Reputation: 57
First refer to Stack Overflow question Using Spreadsheet::WriteExcel.
The data structure looks alike the following:
col1 col2 col3 col4 col5
row1 School 1
row2 Dean John
row3 No.stu. 55
row4 some irrelevant stuff
row5 School2 2
row6 Dean Tony
row7 No. stu. 60
row8 some irrelevant stuff
row9 School 3
row10 Dean James
row11 No.stu. 56
row12 No. teacher 20
row13 School 4
row14 Dean Tom
row15 No.stu. 79
row16 No. teacher 21
row17 course
row18 math 2
row19 eng 4
row20 teacher name age gender race
row21 Jane 20 female white
row22 student name Lee
row23 SAT 1434
row24 gender male
The output I would like to achieve is:
col1 col2 col3 col4 col5 col6 col7 col8 col9
row1 School Dean No.stu. No. teacher course_math course_eng teacher_name teacher_age teacher_gender teacher_race student_name student_SAT student_gender
row2 1 John 55
row3 2 Tony 60
row4 3 James 56 20
row5 4 Tome 79 21 2 4 Jane 20 female white Lee 1434 male
And thanks to gangabass, the code I have been given is that:
use strict;
use warnings;
use Spreadsheet::ParseExcel;
use FindBin qw($Bin);
my ($infile) = @ARGV;
my $parser = Spreadsheet::ParseExcel->new();
my $workbook = $parser->parse("$Bin/Test.xls");
die $parser->error unless defined $workbook;
my ($worksheet) = $workbook->worksheets();
my %data;
my $row = 0;
my $school = "";
while (1) {
my $cell = $worksheet->get_cell($row, 0);
last unless defined($cell);
my $key = $cell->value();
my $value = $worksheet->get_cell($row++, 1)->value();
if ($key eq "School") {
$school = $value;
next;
}
$data{$school}->{$key} = $value;
}
sleep 1;
I start from parsing row17-row19. The first problem I came across was the empty cell in (row17, col3). The code errors out when it arrives here. Knowing that an Excel cell differentiates between 'empty' and 'blank', I can play around with it by setting the cell format of the original XLS file to others except 'general'. However, it is just a temporary solution. I wonder if there are any commands that I could use to fetch the empty cell. I already tried unformatted()
by adding:
my $unformattedvalue = $worksheet->get_cell( $row++, 1 )->unformatted();
It, however, does not work out.
I then tried to specify the data structure under 'course' state using the following code:
my %data;
my $row = 0;
my $school = "";
my $course = ""; #Initial value for the state of course
while (1) {
my $cell = $worksheet->get_cell($row, 0);
last unless defined($cell);
my $key = $cell->value();
my $value = $worksheet->get_cell( $row++, 1 )->value();
my $value1 = $worksheet->get_cell( $row++, 2 )->value(); #Fetching the value in column 3
if ($key eq "School") {
$school = $value;
next;
}
if ($key eq "course") { #Just mimicking the how we construct the structure of 'School'
$course = $value1;
next;
}
$data{$school}->{$key} = $value; #Must be something wrong here, but can not figure out
}
The code does not go through and gives Can't call method "value" on an undefined value at xxx line of 'my $value1 = $worksheet->get_cell( $row++, 2 )->value()';
So in short, my questions are:
How do I parse a structure like following by using Spreadsheet::ParseExcel
row17 course
row18 math 2
row19 eng 4
Upvotes: 1
Views: 1945
Reputation: 57
Here is my homework:
I was simply adding the process for columns.
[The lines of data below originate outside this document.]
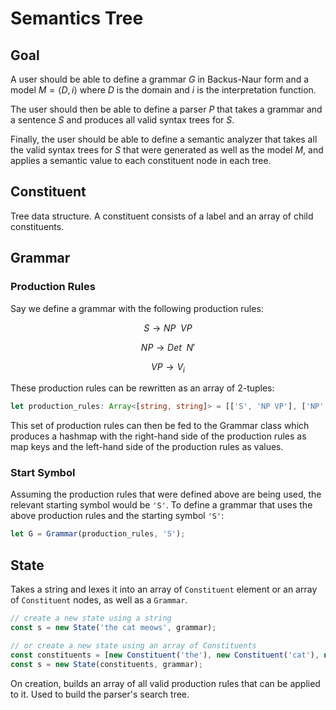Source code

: # Semantics Tree

## Goal

A user should be able to define a grammar $G$ in Backus-Naur form and a model $M = \langle D, i \rangle$ where $D$ is the domain and $i$ is the interpretation function.

The user should then be able to define a parser $P$ that takes a grammar and a sentence $S$ and produces all valid syntax trees for $S$.

Finally, the user should be able to define a semantic analyzer that takes all the valid syntax trees for $S$ that were generated as well as the model $M$, and applies a semantic value to each constituent node in each tree.

## Constituent

Tree data structure. A constituent consists of a label and an array of child constituents.

## Grammar

### Production Rules
Say we define a grammar with the following production rules:

$$ S \to NP \enspace VP $$

$$ NP \to Det \enspace N' $$

$$ VP \to V_i $$

These production rules can be rewritten as an array of 2-tuples:

```ts
let production_rules: Array<[string, string]> = [['S', 'NP VP'], ['NP', 'Det N\''], ['VP', 'V_i']];
```

This set of production rules can then be fed to the Grammar class which produces a hashmap with the right-hand side of the production rules as map keys and the left-hand side of the production rules as values. 

### Start Symbol

Assuming the production rules that were defined above are being used, the relevant starting symbol would be `'S'`. To define a grammar that uses the above production rules and the starting symbol `'S'`:

```ts
let G = Grammar(production_rules, 'S');
```

## State

Takes a string and lexes it into an array of `Constituent` element or an array of `Constituent` nodes, as well as a `Grammar`.

```ts
// create a new state using a string
const s = new State('the cat meows', grammar);

// or create a new state using an array of Constituents
const constituents = [new Constituent('the'), new Constituent('cat'), new Constituent('meows')];
const s = new State(constituents, grammar);
```

On creation, builds an array of all valid production rules that can be applied to it. Used to build the parser's search tree.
elsif ($state eq 'student') {
my $key = $cell1->value();
$data{$school}{$student}{$key} =$cell2->value();
} elsif ($state eq 'course') {
my $key = $cell1->value();
$data{$school}{$course}{$key} =$cell2->value();
where $cell2
is defined as:
my $cell2 = $worksheet->get_cell( $row, 2 );
It gives me:
$VAR1 = {
'4' => {
'course' => {
'math' => '2',
'eng' => '4'
},
'No.Stu' => '79',
'No.Teacher' => '21',
'Lee' => {
'SAT' => '1434',
'gender' => 'male'
},
'Dean' => 'Tom'
},
'1' => {
'No.Stu' => '55',
'Dean' => 'John'
},
'3' => {
'No.Stu' => '56',
'No.Teacher' => '20',
'Dean' => 'James'
},
'2' => {
'No.Stu' => '60',
'Dean' => 'Tony'
}
};
which looks good.
But I have no idea about how to process the column for teacher as it has some different structures:
col1 col2 col3 col4 col5
row20 teacher name age gender race
rwo21 Jane 20 female white
I tried to loop over the columns to fetch the cell values as keys but not succeed:
my ( $col_min, $col_max ) = $worksheet->col_range();
my $col = $col_min;
my $cell3 = $worksheet->get_cell(++$row, $col );
elsif ($state eq 'teacher') {
while ($col <= $col_max) {
my $key = $worksheet->get_cell($row, $col++ );
}
$data{$school}{$teacher}{$key} =$cell3->value();
}
Any suggestions?
Update: I follow what @imran suggested, and it worked pretty well and then I just rewrite what I have parsed into a new XLS file using the following code:
use Spreadsheet::WriteExcel;
$workbook = Spreadsheet::WriteExcel->new('Result.xls');
$worksheet = $workbook->add_worksheet();
$col = 0;
$row = 0;
$worksheet->write( $row++, $col,
["School", "No.Stu", "No.Teacher", "Dean","Course_math", "Course_eng", "student_SAT", "student_name", "student_gender", "teacher_race", "teacher_name", "teacher_age", "teacher_gender"] );
foreach my $school( sort keys %data ) {
$worksheet->write( $row++, $col,
[ $school, @{$data{$school}}{ "No.Stu", "No.Teacher", "Dean"}, @{$data{$school}{course}}{ "math", "eng"}, @{$data{$school}{student}}{ "SAT", "name", "gender"}, @{$data{$school}{teacher}}{ "race", "name", "age", "gender"} ]) ;
}
$workbook->close();
It all worked well except one minor thing. The cell for teacher_age
is empty, but it shows in the hash table that it has already been parsed. I can not figure that out...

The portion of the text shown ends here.